Go home i did but the went out to a local Dem. party had a beer and a couple of slices of hot pizza ( a nice change from the steady diet of cold pizza and Halloween candy that i'd been eating down at HQ's.)
Back home and i settled down in front of the TV ( now with a glass of wine) at least now the Northeast had come in and he was ahead. Well i fell asleep and woke up to them saying that he'd won Virginia!! (what? Virginia? really? wow); went out to the kitchen for a glass of water and emptied the dishwasher (what was i thinking?- still working on nervous energy?). When i walked back into the sunroom, there it was on the TV - President elect Barack Obama!!!! OMG!!! I called my very good friend and reveled in the moment. I stayed up and watched his amazing acceptance speech,the shots of Times Square, DC and around the world in awe.

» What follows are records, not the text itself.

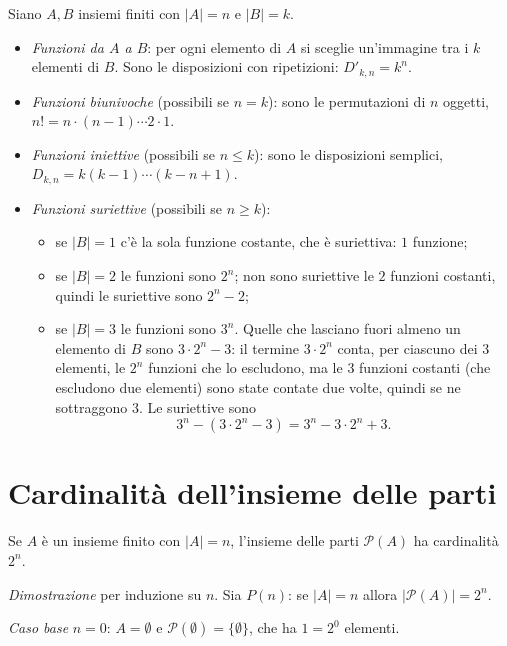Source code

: \documentclass[11pt,a4paper]{article}
\begin{document}
Siano $A, B$ insiemi finiti con $|A| = n$ e $|B| = k$.

\begin{itemize}
    \item \emph{Funzioni da $A$ a $B$}: per ogni elemento di $A$ si sceglie un'immagine tra i $k$ elementi di $B$. Sono le disposizioni con ripetizioni: $D'_{k,n} = k^n$.
    \item \emph{Funzioni biunivoche} (possibili se $n = k$): sono le permutazioni di $n$ oggetti, $n! = n \cdot (n-1) \cdots 2 \cdot 1$.
    \item \emph{Funzioni iniettive} (possibili se $n \le k$): sono le disposizioni semplici, $D_{k,n} = k(k-1)\cdots(k-n+1)$.
    \item \emph{Funzioni suriettive} (possibili se $n \ge k$):
    \begin{itemize}
        \item se $|B| = 1$ c'è la sola funzione costante, che è suriettiva: $1$ funzione;
        \item se $|B| = 2$ le funzioni sono $2^n$; non sono suriettive le $2$ funzioni costanti, quindi le suriettive sono $2^n - 2$;
        \item se $|B| = 3$ le funzioni sono $3^n$. Quelle che lasciano fuori almeno un elemento di $B$ sono $3 \cdot 2^n - 3$: il termine $3 \cdot 2^n$ conta, per ciascuno dei $3$ elementi, le $2^n$ funzioni che lo escludono, ma le $3$ funzioni costanti (che escludono due elementi) sono state contate due volte, quindi se ne sottraggono $3$. Le suriettive sono
        \[
        3^n - (3 \cdot 2^n - 3) = 3^n - 3 \cdot 2^n + 3.
        \]
    \end{itemize}
\end{itemize}

\section{Cardinalità dell'insieme delle parti}

\begin{proposizione}
Se $A$ è un insieme finito con $|A| = n$, l'insieme delle parti $\mathcal{P}(A)$ ha cardinalità $2^n$.
\end{proposizione}

\emph{Dimostrazione} per induzione su $n$. Sia $P(n)$: se $|A| = n$ allora $|\mathcal{P}(A)| = 2^n$.

\emph{Caso base} $n = 0$: $A = \emptyset$ e $\mathcal{P}(\emptyset) = \{\emptyset\}$, che ha $1 = 2^0$ elementi.
\end{document}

Then I went to bed happy and woke up happy and most importantly did not wake up in the middle of the night with night terrors ( what if? what if he doesn't win? what if the evil empire (Rep.) prevail with their robocalls and hate mail - i had woke up to an awful commercial that morning and then there were all those awful postcards from the Fla. Rep. committee to my Dad - who had passed away 3 yrs ago at 91 - a lifelong Democrat. I guess they just send them to all old people in Fla. then the news that they were calling Cubans in Fla. and telling them that Castro endorsed Obama. So so glad that all this was behind us now and that Yes we did! was the mantra of the day.